Show, from the entries below, every line in which "references" appears.

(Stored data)

● ● ●

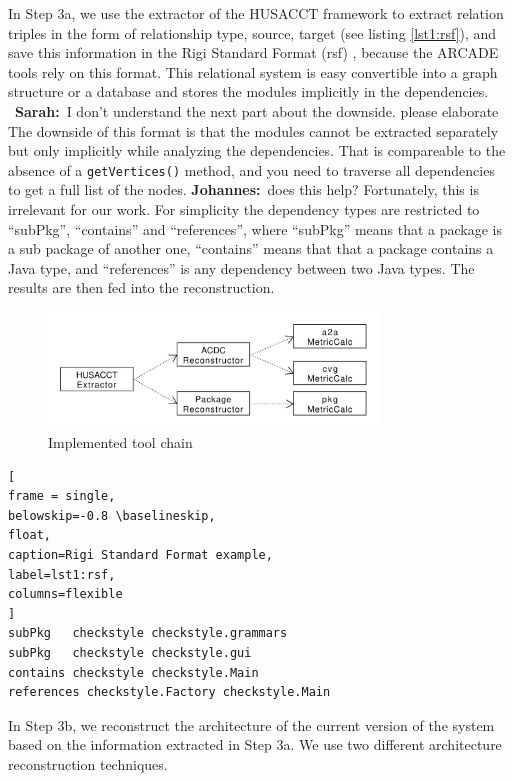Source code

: \documentclass[sigplan, anonymous, review]{acmart}
\newcommand{\sn}[1]{{\color{blue}\textbf{Sarah:}~#1}}
\newcommand{\jk}[1]{{\color{violet}\textbf{Johannes:}~#1}}
\begin{document}
In Step 3a, we use the extractor of the HUSACCT framework \cite{Husacct1} to extract relation triples in the form of relationship type, source, target (see listing \ref{lst1:rsf}), and save this information in the Rigi Standard Format (rsf) \cite{RSF}, because the ARCADE tools rely on this format. This relational system is easy convertible into a graph structure or a database and stores the modules implicitly in the dependencies. 
~\sn{I don't understand the next part about the downside. please elaborate} The downside of this format is that the modules cannot be extracted separately but only implicitly while analyzing the dependencies. That is compareable to the absence of a \texttt{getVertices()} method, and you need to traverse all dependencies to get a full list of the nodes. \jk{does this help?}
Fortunately, this is irrelevant for our work. For simplicity the dependency types are restricted to ``subPkg'', ``contains'' and ``references'', where ``subPkg'' means that a package is a sub package of another one, ``contains'' means that that a package contains a Java type, and ``references'' is any dependency between two Java types. The results are then fed into the reconstruction.

\begin{figure}[!t]
	\centering
	\includegraphics[width=3.45in]{assets/implementedArc.pdf}
	\caption{Implemented tool chain}
	\label{implToolchain}
\end{figure}

\begin{lstlisting}[
frame = single, 
belowskip=-0.8 \baselineskip,
float,
caption=Rigi Standard Format example,
label=lst1:rsf,
columns=flexible
]
subPkg   checkstyle checkstyle.grammars
subPkg   checkstyle checkstyle.gui
contains checkstyle checkstyle.Main
references checkstyle.Factory checkstyle.Main
\end{lstlisting}



In Step 3b, we reconstruct the architecture of the current version of the system based on the information extracted in Step 3a. We use two different architecture reconstruction techniques.
\end{document}
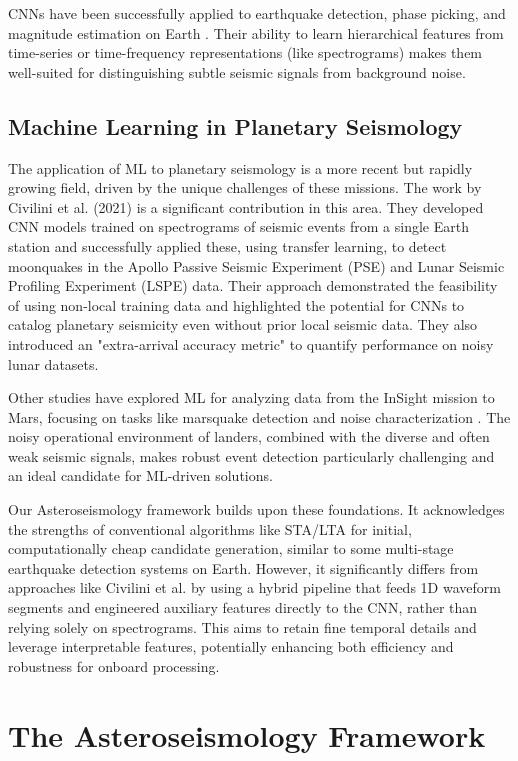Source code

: \documentclass[conference]{IEEEtran}
\begin{document}
CNNs have been successfully applied to earthquake detection, phase picking, and magnitude estimation on Earth \cite{b17, b20}. Their ability to learn hierarchical features from time-series or time-frequency representations (like spectrograms) makes them well-suited for distinguishing subtle seismic signals from background noise.

\subsection{Machine Learning in Planetary Seismology}
The application of ML to planetary seismology is a more recent but rapidly growing field, driven by the unique challenges of these missions. The work by Civilini et al. (2021) \cite{favPaper} is a significant contribution in this area. They developed CNN models trained on spectrograms of seismic events from a single Earth station and successfully applied these, using transfer learning, to detect moonquakes in the Apollo Passive Seismic Experiment (PSE) and Lunar Seismic Profiling Experiment (LSPE) data. Their approach demonstrated the feasibility of using non-local training data and highlighted the potential for CNNs to catalog planetary seismicity even without prior local seismic data. They also introduced an "extra-arrival accuracy metric" to quantify performance on noisy lunar datasets.

Other studies have explored ML for analyzing data from the InSight mission to Mars, focusing on tasks like marsquake detection and noise characterization \cite{b21}. The noisy operational environment of landers, combined with the diverse and often weak seismic signals, makes robust event detection particularly challenging and an ideal candidate for ML-driven solutions.

Our Asteroseismology framework builds upon these foundations. It acknowledges the strengths of conventional algorithms like STA/LTA for initial, computationally cheap candidate generation, similar to some multi-stage earthquake detection systems on Earth. However, it significantly differs from approaches like Civilini et al. \cite{favPaper} by using a hybrid pipeline that feeds 1D waveform segments and engineered auxiliary features directly to the CNN, rather than relying solely on spectrograms. This aims to retain fine temporal details and leverage interpretable features, potentially enhancing both efficiency and robustness for onboard processing.

\section{The Asteroseismology Framework}
\end{document}
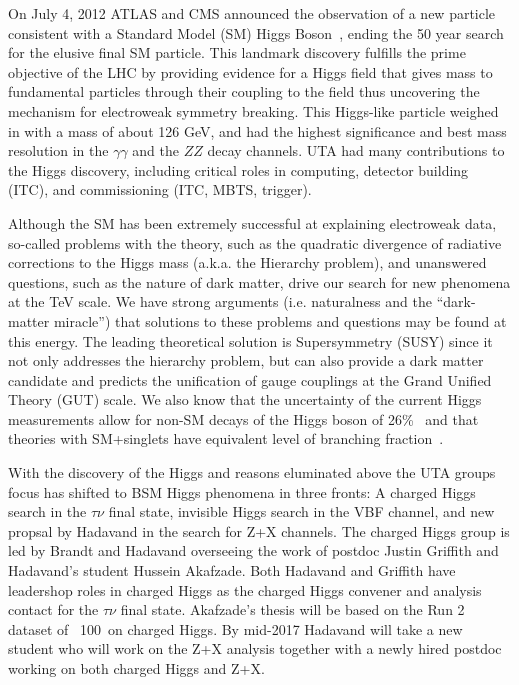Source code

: On July 4, 2012 ATLAS and CMS announced the observation of a new particle consistent with a Standard Model (SM) Higgs Boson~\cite{ATLAS-Higgs-Observation, CMS-Higgs-Observation}, ending the 50 year search for the elusive final SM particle. This landmark discovery fulfills the prime objective of the LHC by providing evidence for a Higgs field that gives mass to fundamental particles through their coupling to the field thus uncovering the mechanism for  electroweak symmetry breaking.
This Higgs-like particle weighed in with a mass of about 126 GeV, and had the highest significance
and best mass resolution  in the $\gamma\gamma$ and the $ZZ$ decay channels.
UTA had many contributions to the Higgs discovery, including critical roles in computing,
detector building (ITC), and commissioning (ITC, MBTS, trigger).

Although the SM has been extremely successful at explaining electroweak data, so-called problems with the theory, such as the quadratic divergence of radiative corrections to the Higgs mass (a.k.a. the Hierarchy problem), and unanswered questions, such as the nature of dark matter, drive our search for new phenomena at the TeV scale. We have strong arguments (i.e. naturalness and the ``dark-matter miracle'') 
that solutions to these problems and questions may be found at this energy. 
The leading theoretical solution is Supersymmetry (SUSY) since it not only addresses the hierarchy problem, but can also provide a dark matter candidate and predicts the unification of gauge couplings at the Grand Unified Theory (GUT) scale.
We also know that the uncertainty of the current Higgs measurements allow for non-SM decays of the Higgs boson of 26\%~\cite{combin} and that theories with SM+singlets have equivalent level of branching fraction~\cite{exohiggs}.

With the discovery of the Higgs and reasons eluminated above the UTA groups focus has shifted to BSM Higgs phenomena in three fronts: A charged Higgs search in the $\tau \nu$ final state, invisible Higgs search in the VBF channel,
and new propsal by Hadavand in the search for Z+X channels.  The charged Higgs group is led by Brandt and Hadavand overseeing the work of postdoc Justin Griffith and Hadavand's student Hussein Akafzade.
Both Hadavand and Griffith have leadershop roles in charged Higgs as the charged Higgs convener and analysis contact for the $\tau \nu$ final state.  Akafzade's thesis will be based on the Run 2 dataset of ~100\invfb\ on charged Higgs.
By mid-2017 Hadavand will take a new student who will work on the Z+X analysis together with a newly hired postdoc working on both charged Higgs and Z+X.  

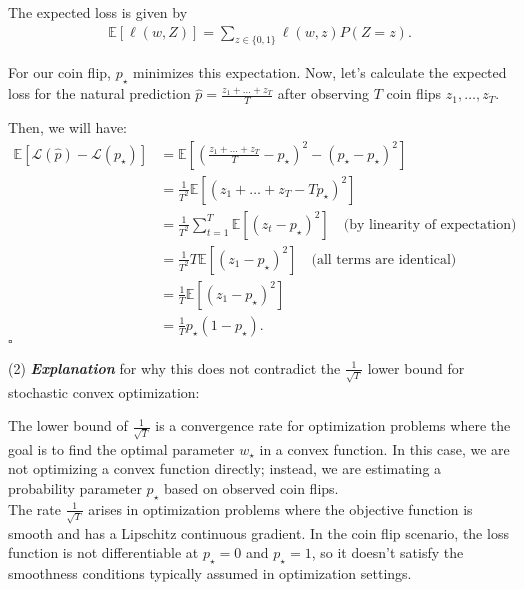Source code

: \documentclass[letterpaper]{article}
\renewcommand{\L}{\mathcal{L}}
\renewcommand{\qedsymbol}{\hfill $\square$}
\begin{document}
\begin{enumerate}
    The expected loss is given by
    \begin{equation}
    	\begin{aligned}
    		\mathbb{E}[\ell(w, Z)] = \sum_{z \in \{0, 1\}} \ell(w, z) P(Z = z).
    	\end{aligned}
    \end{equation}
    
    For our coin flip, \(p_\star\) minimizes this expectation. Now, let's calculate the expected loss for the natural prediction \(\hat{p} = \frac{z_1 + \dots + z_T}{T}\) after observing \(T\) coin flips \(z_1, \dots, z_T\).
    
    Then, we will have:
    \begin{equation}
    	\begin{aligned}
    		\mathbb{E}[\L(\hat{p}) - \L(p_\star)] &= \mathbb{E}\left[\left(\frac{z_1 + \dots + z_T}{T} - p_\star\right)^2 - (p_\star - p_\star)^2\right] \\
    		&= \frac{1}{T^2}\mathbb{E}\left[(z_1 + \dots + z_T - Tp_\star)^2\right] \\
    		&= \frac{1}{T^2}\sum_{t=1}^T\mathbb{E}\left[(z_t - p_\star)^2\right] \quad \text{(by linearity of expectation)} \\
    		&= \frac{1}{T^2}T\mathbb{E}\left[(z_1 - p_\star)^2\right] \quad \text{(all terms are identical)} \\
    		&= \frac{1}{T}\mathbb{E}\left[(z_1 - p_\star)^2\right] \\
    		&= \frac{1}{T} p_\star(1-p_\star).
    	\end{aligned}
    \end{equation}
    \qedsymbol
    
    (2) \textbf{\textit{Explanation}} for why this does not contradict the \(\frac{1}{\sqrt{T}}\) lower bound for stochastic convex optimization:
    
    The lower bound of \(\frac{1}{\sqrt{T}}\) is a convergence rate for optimization problems where the goal is to find the optimal parameter \(w_\star\) in a convex function. In this case, we are not optimizing a convex function directly; instead, we are estimating a probability parameter \(p_\star\) based on observed coin flips.\\
    
    The rate \(\frac{1}{\sqrt{T}}\) arises in optimization problems where the objective function is smooth and has a Lipschitz continuous gradient. In the coin flip scenario, the loss function is not differentiable at \(p_\star = 0\) and \(p_\star = 1\), so it doesn't satisfy the smoothness conditions typically assumed in optimization settings.
    
    
\end{enumerate}
\end{document}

● ● ●

REPLY:
Fortunately, this is irrelevant for our work. For simplicity the dependency types are restricted to ``subPkg'', ``contains'' and ``references'', where ``subPkg'' means that a package is a sub package of another one, ``contains'' means that that a package contains a Java type, and ``references'' is any dependency between two Java types. The results are then fed into the reconstruction.
references checkstyle.Factory checkstyle.Main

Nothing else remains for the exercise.